Tomou seu desjejum e com sua pequena companheira se dirigiu a prefeitura. Seus olhos vagando por cada canto e o sorriso que se instalara em seu rosto. Cumprimentos vindos dos cidadãos que a rainha fizera questão de cortesmente responder, aquele era o inicio de seu final feliz e dessa vez não havia ninguém para impedi-la.

—----------

 

Apesar da maternidade estar surgindo de forma natural, Regina teve alguma dificuldade em cuidar da pequena menina de olhos verdes. Depois de um simples dia de trabalho ela sentiu que não conseguiria sozinha, precisava de alguém para ajudá-la com Emma. Afinal, trabalhando como prefeita ela não teria o dia todo livre e supôs que não poderia estar sempre com o bebê a tiracolo. Teria que pensar em uma solução mais tarde, no entanto, ao chegar em casa tudo que desejava era aproveitar sua nova realidade.

 

x

 

No meio da tarde reservou alguns minutos para ir até a escola ver Snow. Sentiu prazer ao ver sua enteada alheia ao destino de seu verdadeiro amor que agora estava em uma cama de hospital em sono profundo.

Ficou ainda mais contente quando lembrou que a pequena garota no banco de trás de seu carro era filha de sua inimiga.

x

 

Depois de fazer Emma dormir, Regina foi tomar um relaxante banho enquanto deixava os bons pensamentos fluírem. Com certeza ela poderia se acostumar àquela vida, tinha muito conforto e coisas praticas como água quente no chuveiro, enchendo sua banheira em questão de minutos. Precisaria cozinhar sua própria comida, porém isso era algo que ela realmente gostaria. Seu carro era mais rápido e confortável que uma carruagem.

Sentiria falta de seus trajes de rainha. Mas as roupas em seu closet a deixavam extremamente elegante, sexy e sentindo-se poderosa. Ainda que mesmo em trapos de mendiga a prepotente rainha se veria assim.

 

Ao terminar seu banho Regina jogou-se nua sobre os lençóis de seda, ela eventualmente vestiria seu pijama para dormir, mas no momento tudo que queria era sentir o tecido em contato com sua pele.

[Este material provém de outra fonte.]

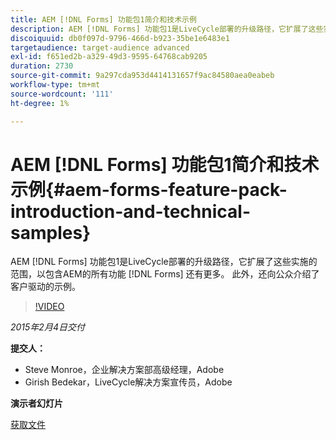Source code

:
 ```yaml
---
title: AEM [!DNL Forms] 功能包1简介和技术示例
description: AEM [!DNL Forms] 功能包1是LiveCycle部署的升级路径，它扩展了这些实施的范围，以包含AEM的所有功能 [!DNL Forms] 还有更多。 此外，还向公众介绍了客户驱动的示例。
discoiquuid: db0f097d-9796-466d-b923-35be1e6483e1
targetaudience: target-audience advanced
exl-id: f651ed2b-a329-49d3-9595-64768cab9205
duration: 2730
source-git-commit: 9a297cda953d4414131657f9ac84580aea0eabeb
workflow-type: tm+mt
source-wordcount: '111'
ht-degree: 1%

---
```


# AEM [!DNL Forms] 功能包1简介和技术示例{#aem-forms-feature-pack-introduction-and-technical-samples}

AEM [!DNL Forms] 功能包1是LiveCycle部署的升级路径，它扩展了这些实施的范围，以包含AEM的所有功能 [!DNL Forms] 还有更多。 此外，还向公众介绍了客户驱动的示例。

>[!VIDEO](https://video.tv.adobe.com/v/19380/?quality=9)

*2015年2月4日交付*

**提交人：**

* Steve Monroe，企业解决方案部高级经理，Adobe
* Girish Bedekar，LiveCycle解决方案宣传员，Adobe

**演示者幻灯片**

[获取文件](assets/aem-forms-fp1-2015-0204.pdf)
<!--
[Get back to the Overview](https://helpx.adobe.com/experience-manager/kt/eseminars/gems/aem-index.html)
-->
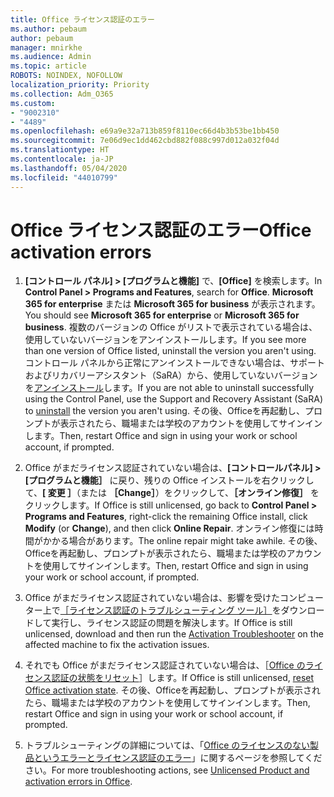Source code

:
 ```yaml
---
title: Office ライセンス認証のエラー
ms.author: pebaum
author: pebaum
manager: mnirkhe
ms.audience: Admin
ms.topic: article
ROBOTS: NOINDEX, NOFOLLOW
localization_priority: Priority
ms.collection: Adm_O365
ms.custom:
- "9002310"
- "4489"
ms.openlocfilehash: e69a9e32a713b859f8110ec66d4b3b53be1bb450
ms.sourcegitcommit: 7e06d9ec1dd462cbd882f088c997d012a032f04d
ms.translationtype: HT
ms.contentlocale: ja-JP
ms.lasthandoff: 05/04/2020
ms.locfileid: "44010799"
---
```

# <a name="office-activation-errors"></a><span data-ttu-id="6f14b-102">Office ライセンス認証のエラー</span><span class="sxs-lookup"><span data-stu-id="6f14b-102">Office activation errors</span></span>

1. <span data-ttu-id="6f14b-103">**[コントロール パネル] > [プログラムと機能]** で、**[Office]** を検索します。</span><span class="sxs-lookup"><span data-stu-id="6f14b-103">In **Control Panel > Programs and Features**, search for **Office**.</span></span> <span data-ttu-id="6f14b-104">**Microsoft 365 for enterprise** または **Microsoft 365 for business** が表示されます。</span><span class="sxs-lookup"><span data-stu-id="6f14b-104">You should see **Microsoft 365 for enterprise** or **Microsoft 365 for business**.</span></span> <span data-ttu-id="6f14b-105">複数のバージョンの Office がリストで表示されている場合は、使用していないバージョンをアンインストールします。</span><span class="sxs-lookup"><span data-stu-id="6f14b-105">If you see more than one version of Office listed, uninstall the version you aren't using.</span></span> <span data-ttu-id="6f14b-106">コントロール パネルから正常にアンインストールできない場合は、サポートおよびリカバリーアシスタント（SaRA）から、使用していないバージョンを[アンインストール](https://aka.ms/SARA-OfficeUninstall-Alchemy)します。</span><span class="sxs-lookup"><span data-stu-id="6f14b-106">If you are not able to uninstall successfully using the Control Panel, use the Support and Recovery Assistant (SaRA) to [uninstall](https://aka.ms/SARA-OfficeUninstall-Alchemy) the version you aren't using.</span></span> <span data-ttu-id="6f14b-107">その後、Officeを再起動し、プロンプトが表示されたら、職場または学校のアカウントを使用してサインインします。</span><span class="sxs-lookup"><span data-stu-id="6f14b-107">Then, restart Office and sign in using your work or school account, if prompted.</span></span> 

2. <span data-ttu-id="6f14b-108">Office がまだライセンス認証されていない場合は、**[コントロールパネル] > [プログラムと機能］** に戻り、残りの Office インストールを右クリックして、**[ 変更 ］**（または **［Change］**）をクリックして、**［オンライン修復］** をクリックします。</span><span class="sxs-lookup"><span data-stu-id="6f14b-108">If Office is still unlicensed, go back to **Control Panel > Programs and Features**, right-click the remaining Office install, click **Modify** (or **Change**), and then click **Online Repair**.</span></span> <span data-ttu-id="6f14b-109">オンライン修復には時間がかかる場合があります。</span><span class="sxs-lookup"><span data-stu-id="6f14b-109">The online repair might take awhile.</span></span> <span data-ttu-id="6f14b-110">その後、Officeを再起動し、プロンプトが表示されたら、職場または学校のアカウントを使用してサインインします。</span><span class="sxs-lookup"><span data-stu-id="6f14b-110">Then, restart Office and sign in using your work or school account, if prompted.</span></span> 

3. <span data-ttu-id="6f14b-111">Office がまだライセンス認証されていない場合は、影響を受けたコンピューター上で[［ライセンス認証のトラブルシューティング ツール］](https://aka.ms/SARA-OfficeActivation-Alchemy)をダウンロードして実行し、ライセンス認証の問題を解決します。</span><span class="sxs-lookup"><span data-stu-id="6f14b-111">If Office is still unlicensed, download and then run the [Activation Troubleshooter](https://aka.ms/SARA-OfficeActivation-Alchemy) on the affected machine to fix the activation issues.</span></span> 

4. <span data-ttu-id="6f14b-112">それでも Office がまだライセンス認証されていない場合は、［[Office のライセンス認証の状態をリセット](https://docs.microsoft.com/office365/troubleshoot/activation/reset-office-365-proplus-activation-state)］します。</span><span class="sxs-lookup"><span data-stu-id="6f14b-112">If Office is still unlicensed, [reset Office activation state](https://docs.microsoft.com/office365/troubleshoot/activation/reset-office-365-proplus-activation-state).</span></span> <span data-ttu-id="6f14b-113">その後、Officeを再起動し、プロンプトが表示されたら、職場または学校のアカウントを使用してサインインします。</span><span class="sxs-lookup"><span data-stu-id="6f14b-113">Then, restart Office and sign in using your work or school account, if prompted.</span></span>  

5. <span data-ttu-id="6f14b-114">トラブルシューティングの詳細については、「[Office のライセンスのない製品というエラーとライセンス認証のエラー](https://support.office.com/article/unlicensed-product-and-activation-errors-in-office-0d23d3c0-c19c-4b2f-9845-5344fedc4380)」に関するページを参照してください。</span><span class="sxs-lookup"><span data-stu-id="6f14b-114">For more troubleshooting actions, see [Unlicensed Product and activation errors in Office](https://support.office.com/article/unlicensed-product-and-activation-errors-in-office-0d23d3c0-c19c-4b2f-9845-5344fedc4380).</span></span>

A morena adormeceu daquela forma, sem notar quão cansada ter sido mãe por um dia a deixou. Parecia o melhor sono em décadas. Bons sonhos sobre sua recente conquista e uma pequena garotinha que sorria para ela. Mas a menina começou a chorar e chorar sempre mais alto até que a mulher acordou frustrada e percebeu que não era exatamente um sonho. Emma acordara e de sua forma débil exigia a presença da morena junto a ela.

Surpresa por ter adormecido tão facilmente, Regina se vestiu em uma velocidade incrível e correu até sua pequena Emma para descobrir o que a afligia.

Após trocar suas fraudas – tarefa que a morena lamentou um pouco ter que fazer – Regina preparou o leite para a menina e depois cantou canções de ninar até que os olhinhos se fecharam. Um pequeno beijo foi depositado no topo da cabeça do frágil bebê que logo estava de volta em seu berço.